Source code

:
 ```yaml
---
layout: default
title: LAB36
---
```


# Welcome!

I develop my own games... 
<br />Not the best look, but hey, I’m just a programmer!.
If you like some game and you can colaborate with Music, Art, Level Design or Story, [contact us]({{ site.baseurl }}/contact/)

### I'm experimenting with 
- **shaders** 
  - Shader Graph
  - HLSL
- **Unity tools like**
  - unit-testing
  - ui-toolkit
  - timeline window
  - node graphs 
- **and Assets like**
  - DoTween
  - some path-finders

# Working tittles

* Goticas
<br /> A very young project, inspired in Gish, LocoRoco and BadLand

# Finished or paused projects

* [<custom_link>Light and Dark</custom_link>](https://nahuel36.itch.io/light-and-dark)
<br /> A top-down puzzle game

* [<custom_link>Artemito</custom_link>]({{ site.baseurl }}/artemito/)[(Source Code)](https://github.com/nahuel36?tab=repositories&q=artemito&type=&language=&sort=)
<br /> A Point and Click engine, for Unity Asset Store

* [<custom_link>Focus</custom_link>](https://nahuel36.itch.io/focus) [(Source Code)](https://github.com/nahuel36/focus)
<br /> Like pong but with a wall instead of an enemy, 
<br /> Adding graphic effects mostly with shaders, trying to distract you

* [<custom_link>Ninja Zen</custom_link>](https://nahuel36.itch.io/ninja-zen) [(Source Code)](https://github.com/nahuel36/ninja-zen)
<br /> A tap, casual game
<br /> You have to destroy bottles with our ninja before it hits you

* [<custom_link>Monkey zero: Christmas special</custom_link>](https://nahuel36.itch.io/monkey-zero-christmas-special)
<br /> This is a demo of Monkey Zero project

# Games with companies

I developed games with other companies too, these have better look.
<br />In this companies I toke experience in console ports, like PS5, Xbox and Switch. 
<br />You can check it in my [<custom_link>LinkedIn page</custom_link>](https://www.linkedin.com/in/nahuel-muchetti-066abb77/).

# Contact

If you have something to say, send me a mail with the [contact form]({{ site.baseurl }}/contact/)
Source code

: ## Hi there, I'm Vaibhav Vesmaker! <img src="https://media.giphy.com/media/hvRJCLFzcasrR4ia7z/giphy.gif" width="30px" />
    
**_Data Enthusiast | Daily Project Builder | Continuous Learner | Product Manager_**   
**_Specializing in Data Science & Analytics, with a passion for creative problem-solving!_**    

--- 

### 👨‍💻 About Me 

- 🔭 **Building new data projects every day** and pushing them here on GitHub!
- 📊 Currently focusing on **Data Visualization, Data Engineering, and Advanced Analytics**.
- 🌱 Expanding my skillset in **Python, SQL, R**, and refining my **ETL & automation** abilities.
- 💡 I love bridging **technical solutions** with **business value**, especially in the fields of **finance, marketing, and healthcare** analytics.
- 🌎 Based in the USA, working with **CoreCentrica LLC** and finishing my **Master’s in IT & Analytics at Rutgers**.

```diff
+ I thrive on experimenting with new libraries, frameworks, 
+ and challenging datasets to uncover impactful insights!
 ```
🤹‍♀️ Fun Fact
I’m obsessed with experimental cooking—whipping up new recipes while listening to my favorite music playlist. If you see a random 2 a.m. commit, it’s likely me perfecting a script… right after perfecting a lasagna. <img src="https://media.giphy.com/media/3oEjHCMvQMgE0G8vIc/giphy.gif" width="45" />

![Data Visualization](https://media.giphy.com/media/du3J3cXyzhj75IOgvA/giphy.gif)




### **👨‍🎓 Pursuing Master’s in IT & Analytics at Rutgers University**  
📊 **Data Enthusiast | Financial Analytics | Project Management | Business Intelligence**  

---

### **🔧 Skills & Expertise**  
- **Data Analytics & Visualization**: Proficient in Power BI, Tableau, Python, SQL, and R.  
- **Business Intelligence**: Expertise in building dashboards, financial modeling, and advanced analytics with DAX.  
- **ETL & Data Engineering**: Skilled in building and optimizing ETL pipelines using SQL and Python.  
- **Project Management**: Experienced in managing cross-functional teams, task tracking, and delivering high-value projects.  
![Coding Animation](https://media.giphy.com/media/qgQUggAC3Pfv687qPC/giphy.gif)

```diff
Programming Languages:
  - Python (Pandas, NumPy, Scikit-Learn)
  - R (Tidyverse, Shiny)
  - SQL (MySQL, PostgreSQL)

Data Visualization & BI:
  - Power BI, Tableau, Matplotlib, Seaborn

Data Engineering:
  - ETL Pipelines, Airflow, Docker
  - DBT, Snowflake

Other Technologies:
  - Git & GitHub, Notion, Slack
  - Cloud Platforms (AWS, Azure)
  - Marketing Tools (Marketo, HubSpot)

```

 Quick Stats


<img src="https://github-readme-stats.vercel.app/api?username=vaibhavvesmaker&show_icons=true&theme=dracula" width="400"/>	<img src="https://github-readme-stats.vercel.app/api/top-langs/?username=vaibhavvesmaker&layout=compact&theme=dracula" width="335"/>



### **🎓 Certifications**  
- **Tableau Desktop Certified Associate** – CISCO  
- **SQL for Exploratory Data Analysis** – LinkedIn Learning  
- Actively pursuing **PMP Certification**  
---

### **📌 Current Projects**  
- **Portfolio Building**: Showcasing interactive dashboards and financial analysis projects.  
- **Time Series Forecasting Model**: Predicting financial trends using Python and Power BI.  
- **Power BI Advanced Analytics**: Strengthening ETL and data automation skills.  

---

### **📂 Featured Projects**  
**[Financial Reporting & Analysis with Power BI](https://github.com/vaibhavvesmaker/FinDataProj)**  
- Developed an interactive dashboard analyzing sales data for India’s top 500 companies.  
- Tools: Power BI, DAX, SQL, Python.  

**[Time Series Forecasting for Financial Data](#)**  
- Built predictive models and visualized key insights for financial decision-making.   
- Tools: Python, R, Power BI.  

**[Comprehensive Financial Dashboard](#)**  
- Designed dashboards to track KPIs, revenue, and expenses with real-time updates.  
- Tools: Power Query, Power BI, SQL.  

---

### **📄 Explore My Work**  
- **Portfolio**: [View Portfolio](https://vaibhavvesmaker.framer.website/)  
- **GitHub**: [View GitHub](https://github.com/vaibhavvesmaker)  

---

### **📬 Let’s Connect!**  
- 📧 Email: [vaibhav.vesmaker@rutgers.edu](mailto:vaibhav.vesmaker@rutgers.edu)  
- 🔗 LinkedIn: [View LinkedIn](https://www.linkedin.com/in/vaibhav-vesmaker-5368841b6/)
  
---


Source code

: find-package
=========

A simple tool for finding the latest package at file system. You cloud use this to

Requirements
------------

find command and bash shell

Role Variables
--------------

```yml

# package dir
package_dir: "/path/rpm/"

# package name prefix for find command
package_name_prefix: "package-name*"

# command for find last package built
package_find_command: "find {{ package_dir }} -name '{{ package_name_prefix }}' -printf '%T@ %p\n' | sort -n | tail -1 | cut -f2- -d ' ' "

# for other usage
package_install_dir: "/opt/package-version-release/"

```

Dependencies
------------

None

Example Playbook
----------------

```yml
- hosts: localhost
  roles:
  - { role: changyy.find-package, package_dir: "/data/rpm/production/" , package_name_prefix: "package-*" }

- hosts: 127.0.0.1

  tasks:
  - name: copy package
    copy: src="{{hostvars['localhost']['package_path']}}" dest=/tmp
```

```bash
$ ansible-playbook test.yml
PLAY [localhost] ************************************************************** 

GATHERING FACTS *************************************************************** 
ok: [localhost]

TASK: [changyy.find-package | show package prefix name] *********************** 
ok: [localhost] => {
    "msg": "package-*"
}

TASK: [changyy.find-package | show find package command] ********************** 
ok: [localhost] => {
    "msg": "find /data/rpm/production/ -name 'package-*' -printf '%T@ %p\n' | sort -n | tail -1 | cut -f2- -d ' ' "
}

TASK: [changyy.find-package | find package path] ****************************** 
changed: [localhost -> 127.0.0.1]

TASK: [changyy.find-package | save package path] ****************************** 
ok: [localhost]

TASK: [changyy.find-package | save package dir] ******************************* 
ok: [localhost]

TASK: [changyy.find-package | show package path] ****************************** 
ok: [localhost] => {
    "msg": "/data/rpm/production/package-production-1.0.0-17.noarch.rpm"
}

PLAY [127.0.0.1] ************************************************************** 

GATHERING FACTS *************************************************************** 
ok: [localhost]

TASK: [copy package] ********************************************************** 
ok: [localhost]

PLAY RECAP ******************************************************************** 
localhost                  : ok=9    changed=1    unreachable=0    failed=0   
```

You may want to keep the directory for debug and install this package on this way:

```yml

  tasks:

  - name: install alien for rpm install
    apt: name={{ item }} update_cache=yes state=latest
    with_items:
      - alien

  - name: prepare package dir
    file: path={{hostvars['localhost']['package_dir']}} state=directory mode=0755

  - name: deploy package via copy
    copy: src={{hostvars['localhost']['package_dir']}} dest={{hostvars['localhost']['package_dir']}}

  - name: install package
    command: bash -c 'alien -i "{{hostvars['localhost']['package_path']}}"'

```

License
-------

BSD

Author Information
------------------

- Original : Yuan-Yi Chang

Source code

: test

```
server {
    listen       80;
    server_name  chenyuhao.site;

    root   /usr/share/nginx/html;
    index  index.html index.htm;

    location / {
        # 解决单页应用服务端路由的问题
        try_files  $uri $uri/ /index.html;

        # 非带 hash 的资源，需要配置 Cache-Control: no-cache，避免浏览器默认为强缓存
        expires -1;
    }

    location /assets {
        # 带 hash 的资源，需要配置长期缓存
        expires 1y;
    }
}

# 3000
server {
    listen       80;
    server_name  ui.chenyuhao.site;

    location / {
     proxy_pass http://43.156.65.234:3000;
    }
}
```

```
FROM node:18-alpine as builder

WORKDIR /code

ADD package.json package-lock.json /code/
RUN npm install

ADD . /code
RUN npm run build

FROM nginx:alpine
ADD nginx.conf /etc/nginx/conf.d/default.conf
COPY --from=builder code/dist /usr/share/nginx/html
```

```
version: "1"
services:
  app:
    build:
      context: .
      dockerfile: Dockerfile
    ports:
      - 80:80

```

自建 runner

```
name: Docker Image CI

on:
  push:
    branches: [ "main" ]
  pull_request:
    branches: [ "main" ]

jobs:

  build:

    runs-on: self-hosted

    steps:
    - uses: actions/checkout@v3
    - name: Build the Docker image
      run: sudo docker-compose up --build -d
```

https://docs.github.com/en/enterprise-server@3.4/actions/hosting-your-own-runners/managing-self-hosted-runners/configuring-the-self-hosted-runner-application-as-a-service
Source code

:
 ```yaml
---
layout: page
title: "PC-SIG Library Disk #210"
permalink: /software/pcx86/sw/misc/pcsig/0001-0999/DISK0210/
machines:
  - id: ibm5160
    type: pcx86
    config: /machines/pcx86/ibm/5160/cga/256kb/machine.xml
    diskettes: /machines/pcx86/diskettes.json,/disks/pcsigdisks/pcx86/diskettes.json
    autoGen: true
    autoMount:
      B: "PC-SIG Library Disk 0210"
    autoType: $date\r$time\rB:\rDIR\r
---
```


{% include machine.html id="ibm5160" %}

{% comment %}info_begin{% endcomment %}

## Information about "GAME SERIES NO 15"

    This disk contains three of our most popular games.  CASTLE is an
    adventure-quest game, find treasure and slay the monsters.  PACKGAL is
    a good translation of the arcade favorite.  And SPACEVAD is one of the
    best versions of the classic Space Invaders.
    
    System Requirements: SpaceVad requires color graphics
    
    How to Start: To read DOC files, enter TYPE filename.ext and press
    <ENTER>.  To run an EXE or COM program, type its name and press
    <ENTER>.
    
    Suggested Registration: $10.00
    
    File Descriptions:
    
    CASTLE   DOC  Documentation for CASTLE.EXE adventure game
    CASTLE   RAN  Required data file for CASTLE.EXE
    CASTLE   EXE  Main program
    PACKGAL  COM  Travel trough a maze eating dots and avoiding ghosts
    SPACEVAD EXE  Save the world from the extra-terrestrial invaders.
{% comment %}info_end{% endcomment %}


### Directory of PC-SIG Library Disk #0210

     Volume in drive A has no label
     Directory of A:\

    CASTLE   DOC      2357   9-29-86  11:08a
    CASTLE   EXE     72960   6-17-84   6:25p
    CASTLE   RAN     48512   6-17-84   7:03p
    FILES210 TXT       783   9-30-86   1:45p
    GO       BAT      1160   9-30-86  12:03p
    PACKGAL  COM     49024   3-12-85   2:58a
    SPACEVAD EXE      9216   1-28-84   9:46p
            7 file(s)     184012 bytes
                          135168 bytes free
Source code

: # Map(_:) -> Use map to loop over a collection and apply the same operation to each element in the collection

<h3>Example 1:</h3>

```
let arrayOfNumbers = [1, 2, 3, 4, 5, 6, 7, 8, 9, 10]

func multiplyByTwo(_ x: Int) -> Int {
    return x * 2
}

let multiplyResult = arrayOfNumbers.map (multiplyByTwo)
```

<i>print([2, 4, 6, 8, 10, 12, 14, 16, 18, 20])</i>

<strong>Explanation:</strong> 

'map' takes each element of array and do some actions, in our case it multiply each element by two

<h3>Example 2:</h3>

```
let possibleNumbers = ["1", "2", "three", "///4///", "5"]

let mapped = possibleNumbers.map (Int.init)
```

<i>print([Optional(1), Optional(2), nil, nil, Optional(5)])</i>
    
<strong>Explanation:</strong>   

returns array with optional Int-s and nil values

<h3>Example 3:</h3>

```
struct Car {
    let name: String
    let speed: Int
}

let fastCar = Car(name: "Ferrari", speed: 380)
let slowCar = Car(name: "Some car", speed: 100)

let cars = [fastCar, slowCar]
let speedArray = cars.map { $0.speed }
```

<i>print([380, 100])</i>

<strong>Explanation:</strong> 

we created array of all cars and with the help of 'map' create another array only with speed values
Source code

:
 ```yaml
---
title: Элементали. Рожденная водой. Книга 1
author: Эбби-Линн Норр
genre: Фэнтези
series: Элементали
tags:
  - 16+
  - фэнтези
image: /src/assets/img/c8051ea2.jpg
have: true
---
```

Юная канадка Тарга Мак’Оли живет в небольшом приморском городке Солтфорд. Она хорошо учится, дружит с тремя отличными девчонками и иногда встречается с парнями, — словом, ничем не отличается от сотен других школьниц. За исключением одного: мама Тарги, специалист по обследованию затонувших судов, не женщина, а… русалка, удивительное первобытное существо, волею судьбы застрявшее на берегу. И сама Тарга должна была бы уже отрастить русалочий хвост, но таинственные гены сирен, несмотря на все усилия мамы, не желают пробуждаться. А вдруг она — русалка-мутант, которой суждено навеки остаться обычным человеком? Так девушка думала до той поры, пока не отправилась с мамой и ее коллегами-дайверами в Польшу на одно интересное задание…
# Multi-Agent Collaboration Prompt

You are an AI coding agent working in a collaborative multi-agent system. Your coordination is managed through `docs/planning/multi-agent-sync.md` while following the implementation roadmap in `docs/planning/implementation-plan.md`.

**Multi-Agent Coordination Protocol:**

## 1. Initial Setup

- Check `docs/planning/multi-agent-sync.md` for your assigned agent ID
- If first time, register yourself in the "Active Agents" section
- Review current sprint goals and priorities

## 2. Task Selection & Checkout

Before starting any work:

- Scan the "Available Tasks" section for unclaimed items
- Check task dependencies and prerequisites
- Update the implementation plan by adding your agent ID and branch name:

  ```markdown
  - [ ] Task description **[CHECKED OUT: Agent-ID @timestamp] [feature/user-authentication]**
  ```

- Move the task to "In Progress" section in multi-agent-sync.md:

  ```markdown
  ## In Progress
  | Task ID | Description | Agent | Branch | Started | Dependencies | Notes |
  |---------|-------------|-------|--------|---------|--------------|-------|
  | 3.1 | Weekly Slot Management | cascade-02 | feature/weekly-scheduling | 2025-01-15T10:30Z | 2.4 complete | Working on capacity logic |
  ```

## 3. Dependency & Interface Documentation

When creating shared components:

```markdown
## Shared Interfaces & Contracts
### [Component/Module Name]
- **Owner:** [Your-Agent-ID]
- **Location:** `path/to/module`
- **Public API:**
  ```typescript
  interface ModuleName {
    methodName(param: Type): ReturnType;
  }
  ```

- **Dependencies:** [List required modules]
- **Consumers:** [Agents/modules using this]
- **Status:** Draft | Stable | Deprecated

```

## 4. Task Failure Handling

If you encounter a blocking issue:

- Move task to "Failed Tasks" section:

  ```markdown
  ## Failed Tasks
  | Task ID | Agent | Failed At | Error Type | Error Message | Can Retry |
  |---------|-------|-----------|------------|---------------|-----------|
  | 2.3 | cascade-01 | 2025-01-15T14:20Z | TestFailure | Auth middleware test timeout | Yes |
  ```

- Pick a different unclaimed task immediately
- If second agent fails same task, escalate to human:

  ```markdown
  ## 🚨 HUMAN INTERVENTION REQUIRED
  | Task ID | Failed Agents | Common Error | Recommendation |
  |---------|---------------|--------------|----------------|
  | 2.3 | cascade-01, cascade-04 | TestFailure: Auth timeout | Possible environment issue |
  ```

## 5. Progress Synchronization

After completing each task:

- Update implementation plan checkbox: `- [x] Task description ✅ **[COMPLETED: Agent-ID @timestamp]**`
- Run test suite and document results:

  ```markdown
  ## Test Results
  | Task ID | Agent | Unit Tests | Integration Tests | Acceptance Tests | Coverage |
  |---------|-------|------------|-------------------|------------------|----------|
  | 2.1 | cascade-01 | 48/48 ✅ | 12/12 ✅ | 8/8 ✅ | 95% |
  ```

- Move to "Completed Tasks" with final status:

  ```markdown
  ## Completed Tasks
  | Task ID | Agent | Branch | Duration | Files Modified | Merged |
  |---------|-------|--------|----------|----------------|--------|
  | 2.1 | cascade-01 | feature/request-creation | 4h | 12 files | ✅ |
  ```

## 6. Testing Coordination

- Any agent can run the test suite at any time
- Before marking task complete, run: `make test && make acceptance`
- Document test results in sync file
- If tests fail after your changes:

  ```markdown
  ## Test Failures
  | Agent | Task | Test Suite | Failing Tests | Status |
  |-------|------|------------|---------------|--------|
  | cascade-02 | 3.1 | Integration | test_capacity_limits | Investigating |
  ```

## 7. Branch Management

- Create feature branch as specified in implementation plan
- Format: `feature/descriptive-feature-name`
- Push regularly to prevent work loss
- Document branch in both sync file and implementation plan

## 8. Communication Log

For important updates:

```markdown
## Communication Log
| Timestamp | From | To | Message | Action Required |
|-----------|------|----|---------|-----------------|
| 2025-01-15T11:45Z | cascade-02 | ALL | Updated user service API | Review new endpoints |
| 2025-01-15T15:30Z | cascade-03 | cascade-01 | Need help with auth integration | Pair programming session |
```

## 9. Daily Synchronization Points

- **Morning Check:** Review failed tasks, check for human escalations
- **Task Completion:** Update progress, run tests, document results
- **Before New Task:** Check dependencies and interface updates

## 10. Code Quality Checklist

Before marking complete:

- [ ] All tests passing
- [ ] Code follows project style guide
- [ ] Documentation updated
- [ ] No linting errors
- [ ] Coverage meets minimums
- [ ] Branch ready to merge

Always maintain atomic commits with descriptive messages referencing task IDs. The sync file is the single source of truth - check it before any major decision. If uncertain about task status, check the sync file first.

▶ [INSTRUCTIONS FOR THE TASK]
If a line in the entries includes the word "hash", copy that line out.

▶ [RESPONSE BOX]
        # 非带 hash 的资源，需要配置 Cache-Control: no-cache，避免浏览器默认为强缓存
        # 带 hash 的资源，需要配置长期缓存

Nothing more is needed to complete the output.